The records:
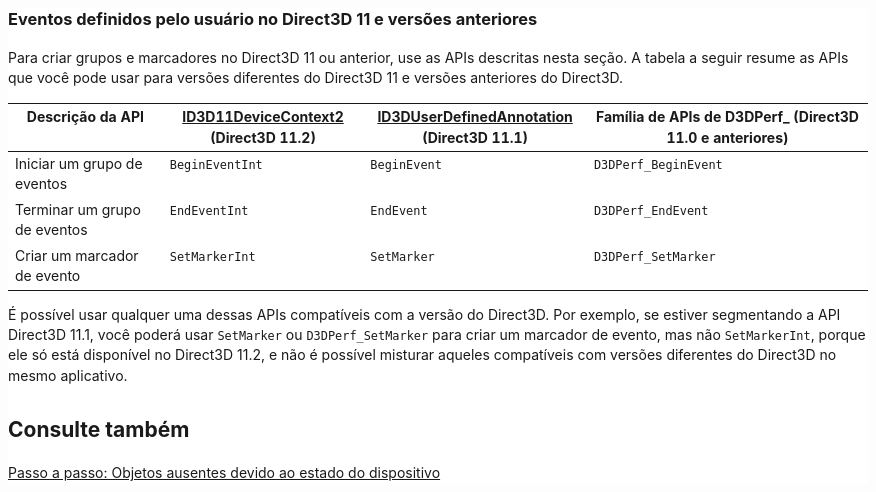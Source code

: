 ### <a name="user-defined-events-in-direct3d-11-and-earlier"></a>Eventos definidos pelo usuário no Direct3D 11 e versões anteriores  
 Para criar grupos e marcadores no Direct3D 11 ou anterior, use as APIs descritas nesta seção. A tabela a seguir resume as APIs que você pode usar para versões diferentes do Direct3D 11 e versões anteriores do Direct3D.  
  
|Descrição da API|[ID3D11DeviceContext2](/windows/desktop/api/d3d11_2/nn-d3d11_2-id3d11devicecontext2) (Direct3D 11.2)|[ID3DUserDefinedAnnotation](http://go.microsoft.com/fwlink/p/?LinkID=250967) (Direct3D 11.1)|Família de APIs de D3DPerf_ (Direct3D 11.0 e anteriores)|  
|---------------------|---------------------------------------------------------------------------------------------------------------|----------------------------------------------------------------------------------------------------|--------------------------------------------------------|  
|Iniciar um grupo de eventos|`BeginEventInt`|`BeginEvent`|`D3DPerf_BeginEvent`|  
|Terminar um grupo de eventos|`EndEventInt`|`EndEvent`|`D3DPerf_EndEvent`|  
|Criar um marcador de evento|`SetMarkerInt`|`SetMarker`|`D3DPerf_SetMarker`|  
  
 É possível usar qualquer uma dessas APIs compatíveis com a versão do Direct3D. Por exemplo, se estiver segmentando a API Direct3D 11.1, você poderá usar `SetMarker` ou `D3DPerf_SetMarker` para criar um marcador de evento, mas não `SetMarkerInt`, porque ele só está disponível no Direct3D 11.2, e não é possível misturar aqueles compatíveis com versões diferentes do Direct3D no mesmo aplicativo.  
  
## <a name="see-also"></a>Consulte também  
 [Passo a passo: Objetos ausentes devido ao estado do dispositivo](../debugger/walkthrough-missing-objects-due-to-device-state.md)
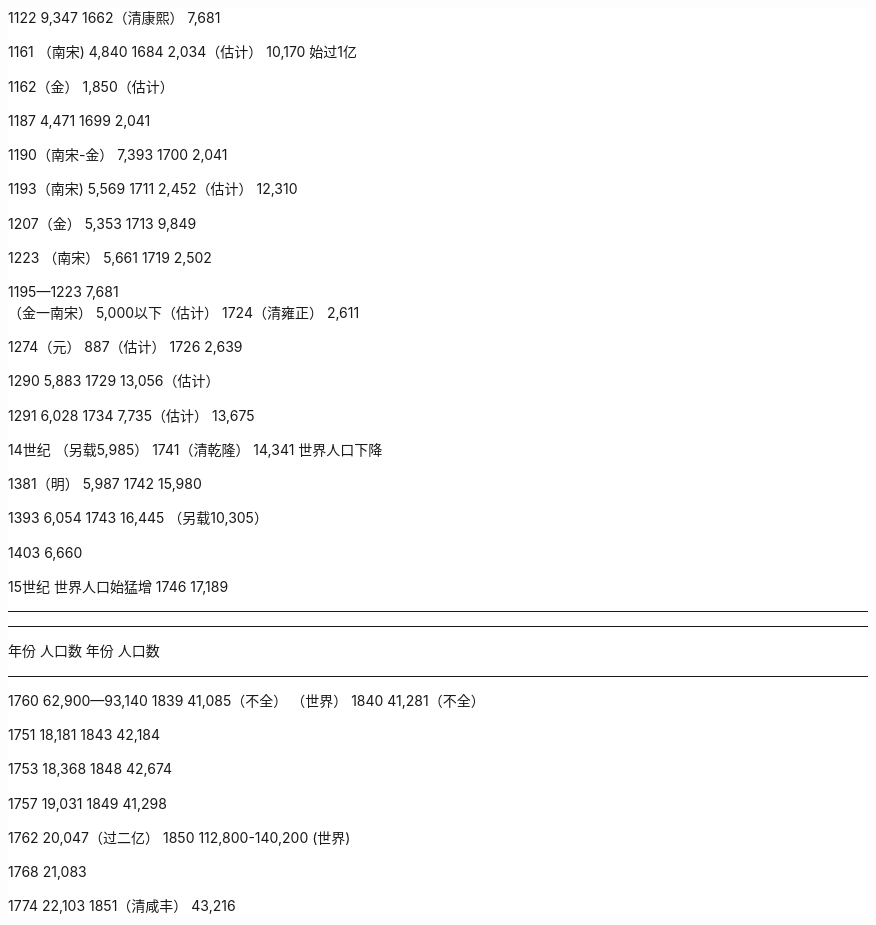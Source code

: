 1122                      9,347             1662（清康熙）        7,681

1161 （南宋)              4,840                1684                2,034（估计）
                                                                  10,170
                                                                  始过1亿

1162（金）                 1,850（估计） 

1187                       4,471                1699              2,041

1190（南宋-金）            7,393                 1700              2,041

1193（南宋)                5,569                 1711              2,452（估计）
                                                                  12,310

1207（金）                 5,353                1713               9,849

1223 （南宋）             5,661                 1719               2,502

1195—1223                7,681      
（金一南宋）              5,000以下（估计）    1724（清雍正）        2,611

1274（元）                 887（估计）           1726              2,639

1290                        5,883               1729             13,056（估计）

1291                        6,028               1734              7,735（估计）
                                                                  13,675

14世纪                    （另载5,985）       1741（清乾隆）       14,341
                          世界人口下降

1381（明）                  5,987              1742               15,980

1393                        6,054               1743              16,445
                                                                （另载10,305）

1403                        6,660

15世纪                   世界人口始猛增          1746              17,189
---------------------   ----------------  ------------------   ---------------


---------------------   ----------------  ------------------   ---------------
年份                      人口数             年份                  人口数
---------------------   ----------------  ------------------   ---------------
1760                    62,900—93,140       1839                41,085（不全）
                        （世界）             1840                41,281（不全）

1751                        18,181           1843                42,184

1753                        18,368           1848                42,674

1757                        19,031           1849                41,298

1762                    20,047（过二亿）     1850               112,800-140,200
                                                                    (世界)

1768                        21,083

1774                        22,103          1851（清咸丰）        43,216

What needs to be done:
Write out, exactly and with no pictures, the lines of the data from the first through the line containing "Para criar grupos".

Problem solution:
Source code

: ### <a name="user-defined-events-in-direct3d-11-and-earlier"></a>Eventos definidos pelo usuário no Direct3D 11 e versões anteriores  
 Para criar grupos e marcadores no Direct3D 11 ou anterior, use as APIs descritas nesta seção. A tabela a seguir resume as APIs que você pode usar para versões diferentes do Direct3D 11 e versões anteriores do Direct3D.  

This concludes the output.